Opioid Macrocyclic Tetrapeptides as Potential Leads for Drug Development: Optimization of Larger Scale Syntheses for in vivo Pharmacological Evaluation
Sanjeewa N. Senadheera,a Jay P. McLaughlin,b and Jane V. Aldricha
a Department of Medicinal Chemistry, The University of Kansas, Lawrence, KS 66045
b Torrey Pines Institute for Molecular Studies, Port St. Lucie, FL 34987
Kappa opioid receptor (KOR) antagonists have potential application as therapeutic agents in the treatment of drug abuse and depression. The natural product macrocyclic tetrapeptide CJ-15,208 (cyclo[Phe-D-Pro-Phe-Trp]) was reported to be a novel KOR antagonist with modest affinity and selectivity for KOR (Saito et al., J. Antiobiot. 2002, 55, 847-854).

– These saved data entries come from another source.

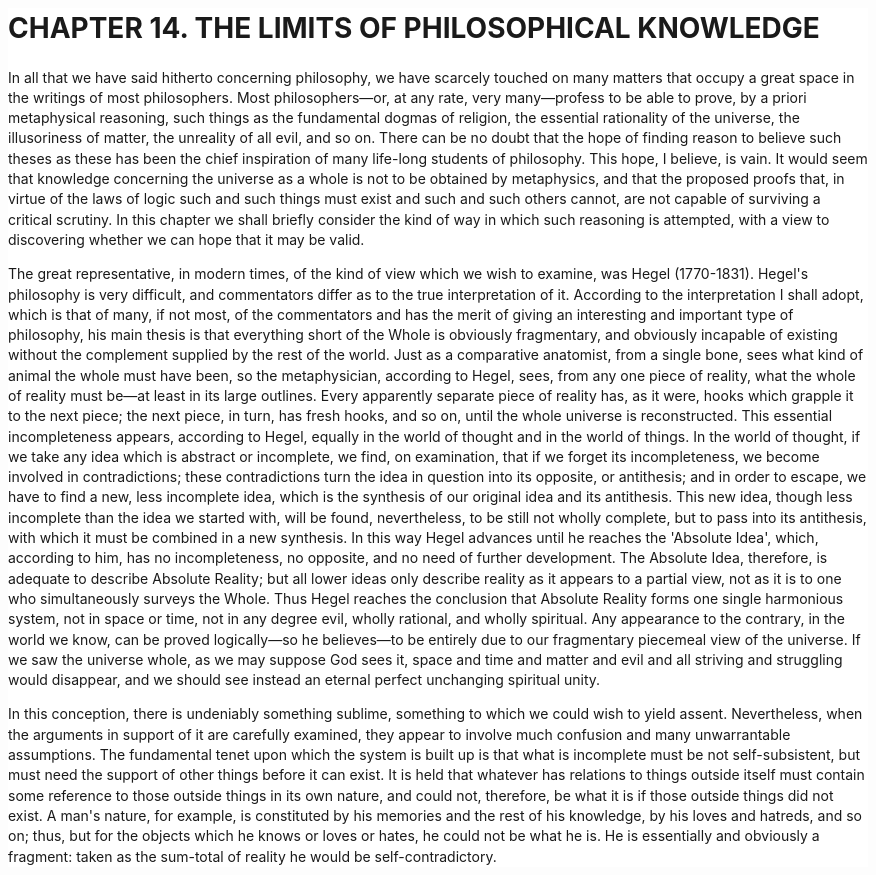 # CHAPTER 14. THE LIMITS OF PHILOSOPHICAL KNOWLEDGE

In all that we have said hitherto concerning philosophy, we have scarcely touched on many matters that occupy a great space in the writings of most philosophers. Most philosophers—or, at any rate, very many—profess to be able to prove, by a priori metaphysical reasoning, such things as the fundamental dogmas of religion, the essential rationality of the universe, the illusoriness of matter, the unreality of all evil, and so on. There can be no doubt that the hope of finding reason to believe such theses as these has been the chief inspiration of many life-long students of philosophy. This hope, I believe, is vain. It would seem that knowledge concerning the universe as a whole is not to be obtained by metaphysics, and that the proposed proofs that, in virtue of the laws of logic such and such things must exist and such and such others cannot, are not capable of surviving a critical scrutiny. In this chapter we shall briefly consider the kind of way in which such reasoning is attempted, with a view to discovering whether we can hope that it may be valid.

The great representative, in modern times, of the kind of view which we wish to examine, was Hegel (1770-1831). Hegel's philosophy is very difficult, and commentators differ as to the true interpretation of it. According to the interpretation I shall adopt, which is that of many, if not most, of the commentators and has the merit of giving an interesting and important type of philosophy, his main thesis is that everything short of the Whole is obviously fragmentary, and obviously incapable of existing without the complement supplied by the rest of the world. Just as a comparative anatomist, from a single bone, sees what kind of animal the whole must have been, so the metaphysician, according to Hegel, sees, from any one piece of reality, what the whole of reality must be—at least in its large outlines. Every apparently separate piece of reality has, as it were, hooks which grapple it to the next piece; the next piece, in turn, has fresh hooks, and so on, until the whole universe is reconstructed. This essential incompleteness appears, according to Hegel, equally in the world of thought and in the world of things. In the world of thought, if we take any idea which is abstract or incomplete, we find, on examination, that if we forget its incompleteness, we become involved in contradictions; these contradictions turn the idea in question into its opposite, or antithesis; and in order to escape, we have to find a new, less incomplete idea, which is the synthesis of our original idea and its antithesis. This new idea, though less incomplete than the idea we started with, will be found, nevertheless, to be still not wholly complete, but to pass into its antithesis, with which it must be combined in a new synthesis. In this way Hegel advances until he reaches the 'Absolute Idea', which, according to him, has no incompleteness, no opposite, and no need of further development. The Absolute Idea, therefore, is adequate to describe Absolute Reality; but all lower ideas only describe reality as it appears to a partial view, not as it is to one who simultaneously surveys the Whole. Thus Hegel reaches the conclusion that Absolute Reality forms one single harmonious system, not in space or time, not in any degree evil, wholly rational, and wholly spiritual. Any appearance to the contrary, in the world we know, can be proved logically—so he believes—to be entirely due to our fragmentary piecemeal view of the universe. If we saw the universe whole, as we may suppose God sees it, space and time and matter and evil and all striving and struggling would disappear, and we should see instead an eternal perfect unchanging spiritual unity.

In this conception, there is undeniably something sublime, something to which we could wish to yield assent. Nevertheless, when the arguments in support of it are carefully examined, they appear to involve much confusion and many unwarrantable assumptions. The fundamental tenet upon which the system is built up is that what is incomplete must be not self-subsistent, but must need the support of other things before it can exist. It is held that whatever has relations to things outside itself must contain some reference to those outside things in its own nature, and could not, therefore, be what it is if those outside things did not exist. A man's nature, for example, is constituted by his memories and the rest of his knowledge, by his loves and hatreds, and so on; thus, but for the objects which he knows or loves or hates, he could not be what he is. He is essentially and obviously a fragment: taken as the sum-total of reality he would be self-contradictory.
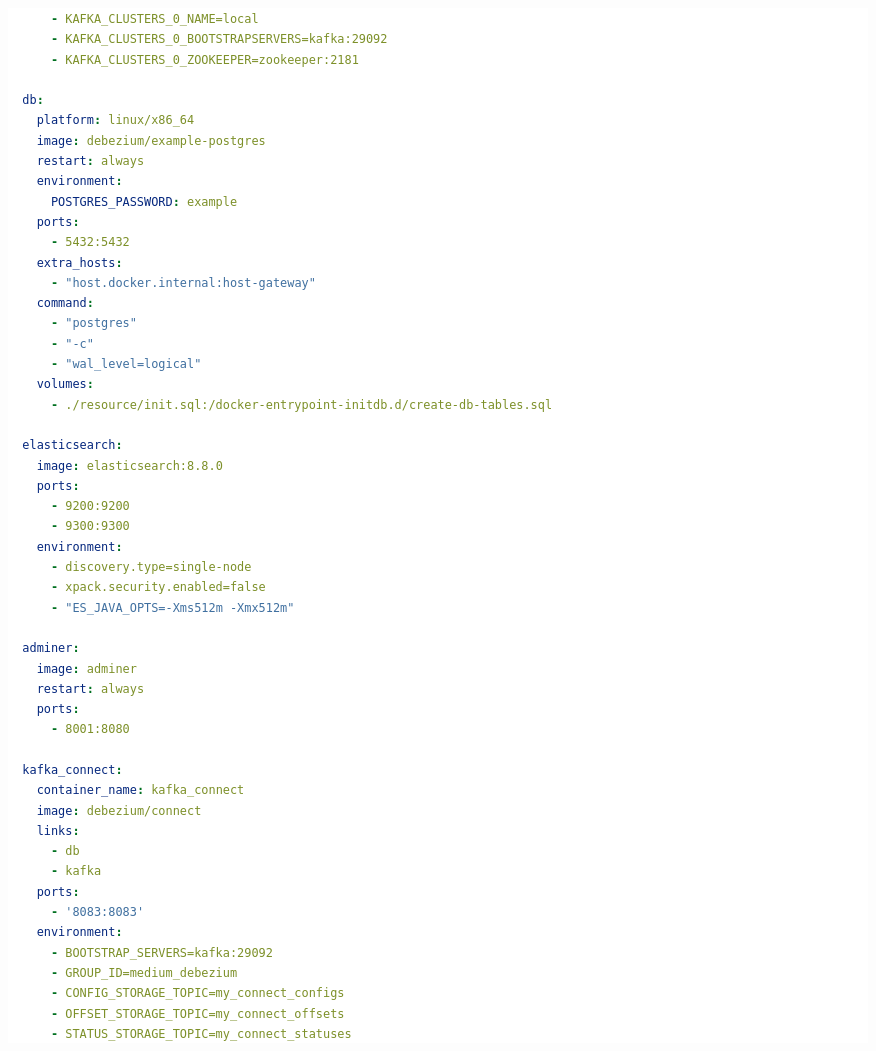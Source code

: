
 ```yml
      - KAFKA_CLUSTERS_0_NAME=local
      - KAFKA_CLUSTERS_0_BOOTSTRAPSERVERS=kafka:29092
      - KAFKA_CLUSTERS_0_ZOOKEEPER=zookeeper:2181

  db:
    platform: linux/x86_64
    image: debezium/example-postgres
    restart: always
    environment:
      POSTGRES_PASSWORD: example
    ports:
      - 5432:5432
    extra_hosts:
      - "host.docker.internal:host-gateway"
    command:
      - "postgres"
      - "-c"
      - "wal_level=logical"
    volumes:
      - ./resource/init.sql:/docker-entrypoint-initdb.d/create-db-tables.sql

  elasticsearch:
    image: elasticsearch:8.8.0
    ports:
      - 9200:9200
      - 9300:9300
    environment:
      - discovery.type=single-node
      - xpack.security.enabled=false
      - "ES_JAVA_OPTS=-Xms512m -Xmx512m"

  adminer:
    image: adminer
    restart: always
    ports:
      - 8001:8080

  kafka_connect:
    container_name: kafka_connect
    image: debezium/connect
    links:
      - db
      - kafka
    ports:
      - '8083:8083'
    environment:
      - BOOTSTRAP_SERVERS=kafka:29092
      - GROUP_ID=medium_debezium
      - CONFIG_STORAGE_TOPIC=my_connect_configs
      - OFFSET_STORAGE_TOPIC=my_connect_offsets
      - STATUS_STORAGE_TOPIC=my_connect_statuses
```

These compounds are potential candidates for drug development because of their low molecular weight and expected metabolic stability in vivo, but the small ring size can make their synthesis difficult, resulting in low yields and dimeric cyclic octapeptides as the major product. We are synthesizing analogs of CJ-15,208 by modifying our initial synthetic protocol (Ross et al., Tetrahedron Lett. 2010, 51, 5020-5023) to prepare larger quantities of these macrocyclic tetrapeptides for detailed pharmacological evaluation in vivo following systemic administration. Modifications and optimizations to the crucial cyclization step and the use of normal-phase column chromatography increased the yields of the final products, providing sufficient material for extensive characterization in vivo. The pharmacological evaluations for selected macrocyclic tetrapeptides will also be presented. Research supported by NIDA grants R01 DA018832 and R01 DA 023924.